# Ausführen von *.JAR || "Could not find main class"



## reymond (14. Jun 2005)

Guten Morgen zusammen

JAVA : C:\j2sdk1.4.2_08
Eclipse 3.0.1

Ich hab mir gestern ein kleine Java Applikatin gebastelt, die ein File einliest, HTTPS Request verschickt und dann ein Resultatfile wieder ausgiebt. Dann hab ich mir ein JAR aus Eclipse erstellt und wollte das Jar mit Doppelclick ausführen, aber nix da. Folgender Fehler ist aufgetreten: "Could not find main class. Progamm will exit".

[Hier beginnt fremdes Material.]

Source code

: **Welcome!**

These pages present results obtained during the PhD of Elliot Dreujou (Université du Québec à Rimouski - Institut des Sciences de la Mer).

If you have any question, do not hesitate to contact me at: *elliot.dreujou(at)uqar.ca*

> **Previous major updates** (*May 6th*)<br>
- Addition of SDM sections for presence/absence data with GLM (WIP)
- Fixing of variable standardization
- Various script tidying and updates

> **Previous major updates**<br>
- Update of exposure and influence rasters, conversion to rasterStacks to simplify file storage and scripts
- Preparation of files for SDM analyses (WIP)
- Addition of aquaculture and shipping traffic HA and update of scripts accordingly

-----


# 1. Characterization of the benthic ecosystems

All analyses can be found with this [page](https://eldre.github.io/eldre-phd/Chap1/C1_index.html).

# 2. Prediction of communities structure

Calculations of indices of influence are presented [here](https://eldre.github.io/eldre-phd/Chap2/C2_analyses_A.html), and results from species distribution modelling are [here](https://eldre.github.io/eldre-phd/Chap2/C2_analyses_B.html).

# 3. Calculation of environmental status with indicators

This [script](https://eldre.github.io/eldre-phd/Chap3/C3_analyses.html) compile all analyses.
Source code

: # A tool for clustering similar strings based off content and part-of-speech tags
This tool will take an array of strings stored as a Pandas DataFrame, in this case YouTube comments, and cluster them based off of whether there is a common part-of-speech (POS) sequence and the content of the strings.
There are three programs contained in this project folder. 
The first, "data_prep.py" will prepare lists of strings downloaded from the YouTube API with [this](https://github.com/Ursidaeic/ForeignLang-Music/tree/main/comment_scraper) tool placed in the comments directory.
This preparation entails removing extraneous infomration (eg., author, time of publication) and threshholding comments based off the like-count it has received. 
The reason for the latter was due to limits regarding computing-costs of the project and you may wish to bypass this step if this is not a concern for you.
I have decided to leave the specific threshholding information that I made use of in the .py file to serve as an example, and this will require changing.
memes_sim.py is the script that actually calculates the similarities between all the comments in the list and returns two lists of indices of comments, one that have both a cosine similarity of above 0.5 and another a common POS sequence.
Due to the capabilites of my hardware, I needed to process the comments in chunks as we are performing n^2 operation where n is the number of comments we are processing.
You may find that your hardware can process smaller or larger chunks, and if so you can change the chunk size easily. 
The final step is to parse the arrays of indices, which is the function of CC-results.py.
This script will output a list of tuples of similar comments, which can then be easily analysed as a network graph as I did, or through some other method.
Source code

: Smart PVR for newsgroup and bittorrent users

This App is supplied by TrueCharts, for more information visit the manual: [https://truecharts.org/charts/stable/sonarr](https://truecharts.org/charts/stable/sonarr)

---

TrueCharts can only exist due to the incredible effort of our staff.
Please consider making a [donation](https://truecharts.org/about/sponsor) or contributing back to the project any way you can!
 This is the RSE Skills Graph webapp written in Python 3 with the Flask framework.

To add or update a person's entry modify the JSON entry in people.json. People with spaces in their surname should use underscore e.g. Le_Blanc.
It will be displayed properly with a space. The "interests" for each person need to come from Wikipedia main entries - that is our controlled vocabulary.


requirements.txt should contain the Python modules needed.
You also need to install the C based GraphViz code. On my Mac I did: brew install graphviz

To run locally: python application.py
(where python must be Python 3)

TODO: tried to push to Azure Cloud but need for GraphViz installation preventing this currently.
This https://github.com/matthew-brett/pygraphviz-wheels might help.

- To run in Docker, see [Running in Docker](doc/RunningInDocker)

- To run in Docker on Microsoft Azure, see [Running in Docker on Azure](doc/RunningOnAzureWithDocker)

- In der der JAR Erstellungsroutine von Eclipse hab ich die Main class angegeben.
- Den Classpath hab ich auch auf: "C:\j2sdk1.4.2_08\bin" gesetzt.
- Die Dateineverknüpfung von .JAR ist mit "C:\j2sdk1.4.2_08\bin\javaw.exe "%1"" verknüpft.

Wo liegt der Fehler???

Wenn ich in der cmd den aufruf java -jar- test.jar starte, funktioniert das jar tip-top?!

Tausend Dank Reymond


----------



## timomeinen (14. Jun 2005)

reymond hat gesagt.:
			
		

> Wenn ich in der cmd den aufruf java -jar- test.jar starte, funktioniert das jar tip-top?!



Dann hast du wohl nix verkehrt gemacht. Aufgrund des "Doppelklicks" nehme ich an, dass dein Problem ist, dass dein Programm unter Windoof nicht gestartet wird. Richtig?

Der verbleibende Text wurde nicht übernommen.